Roberto s’exprime à ce sujet : « Le point positif, c’est qu’il est possible de se rendre quasiment partout dans le pays avec le réseau de bus. Les tarifs sont raisonnables, mais ce n’est pas non plus bon marché. Comme le gouvernement ne donne pas de subventions, le financement du réseau repose entièrement sur les revenus générés par la vente des tickets. » Il poursuit : « Le problème, c’est qu’il n’y a pas de véritable coordination entre les différentes lignes de bus, chacune étant opérée par une compagnie de transport différente ! Le réseau de bus reste très rudimentaire : il n’y a pas de site internet où trouver l’information, pas de fiches horaires et les clients sont obligés de payer en liquide… »

Et le vélo dans tout cela ? « Pour qu’il y ait plus de personnes qui se mettent au vélo, la première chose à faire, c’est d’assurer la sécurité des cyclistes. Actuellement, il n’y a quasiment pas d’infrastructures cyclables. La première piste cyclable digne de ce nom a été récemment inaugurée dans la capitale (environ 6 km) et une nouvelle piste devrait bientôt la traverser d’ouest en l’est (sur 13 km). » Il ajoute : « Depuis quatre ans maintenant, les choses commencent à bouger. Les médias se mobilisent et des groupes de pression commencent à faire entendre leurs voix. Les Costaricains commencent à être plus instruits et à parler de transport public. »

Roberto m’explique avoir contribué aux actions de l’association non gouvernementale ACONVIVR : un groupement d’athlètes qui militent contre la violence routière et le manque de respect des usagers de la route.

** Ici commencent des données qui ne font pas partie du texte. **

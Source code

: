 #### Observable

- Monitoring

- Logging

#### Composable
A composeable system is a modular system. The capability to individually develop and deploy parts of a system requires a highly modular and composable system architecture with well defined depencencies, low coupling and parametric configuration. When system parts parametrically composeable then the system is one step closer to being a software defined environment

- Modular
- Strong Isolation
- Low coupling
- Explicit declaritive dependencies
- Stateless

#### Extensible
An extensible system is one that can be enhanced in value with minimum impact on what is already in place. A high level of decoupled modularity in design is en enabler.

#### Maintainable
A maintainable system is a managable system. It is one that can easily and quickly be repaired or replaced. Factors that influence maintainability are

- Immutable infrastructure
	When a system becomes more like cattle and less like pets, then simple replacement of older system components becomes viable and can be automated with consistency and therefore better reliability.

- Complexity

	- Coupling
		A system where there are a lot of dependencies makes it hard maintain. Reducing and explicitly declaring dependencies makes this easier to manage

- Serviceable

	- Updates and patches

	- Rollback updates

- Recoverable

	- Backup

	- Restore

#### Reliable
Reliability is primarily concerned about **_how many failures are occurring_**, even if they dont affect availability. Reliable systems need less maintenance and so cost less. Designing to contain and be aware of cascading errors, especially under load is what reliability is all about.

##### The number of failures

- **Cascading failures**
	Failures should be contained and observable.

L’association a mis en place plusieurs campagnes pour sensibiliser le grand public au problème de la sécurité routière, promouvoir l’utilisation du vélo et autres moyens de transport non motorisés, mais également demander l’achèvement de routes, partiellement construites, afin que celles-ci soient plus sûres et plus accessibles. Suite à la loi décrétant le port obligatoire du casque pour les cyclistes, ACONVIVIR a lancé la campagne Casco para el prójimo (« Un casque pour le voisin ») dans le but de collecter des casques de vélos pour les personnes qui n’auraient pas les moyens d’en acheter, notamment les élèves des écoles rurales.

Conscient des difficultés à faire bouger les choses au niveau gouvernemental, Roberto est rentré de Munich avec de belles idées plein la tête. L’une d’entre elles est le concept du « Corporate Mobility Management » – qui pourrait être traduit en français par « la gestion de la mobilité d’entreprise ». Puisque le trafic automobile est en grande partie dû aux personnes qui se rendent au travail, autant prendre le problème à bras le corps en mobilisant les entreprises. Encourager l’autopartage entre les employés, mettre en place un bus d’entreprise, faciliter le travail à la maison, installer des douches pour les employés se rendant au travail à vélo, participer au financement de l’achat d’un vélo électrique : voilà autant d’initiatives que les entreprises costaricaines pourraient mettre en place pour améliorer la mobilité de leurs collaborateurs et lutter contre le fléau des « presas ».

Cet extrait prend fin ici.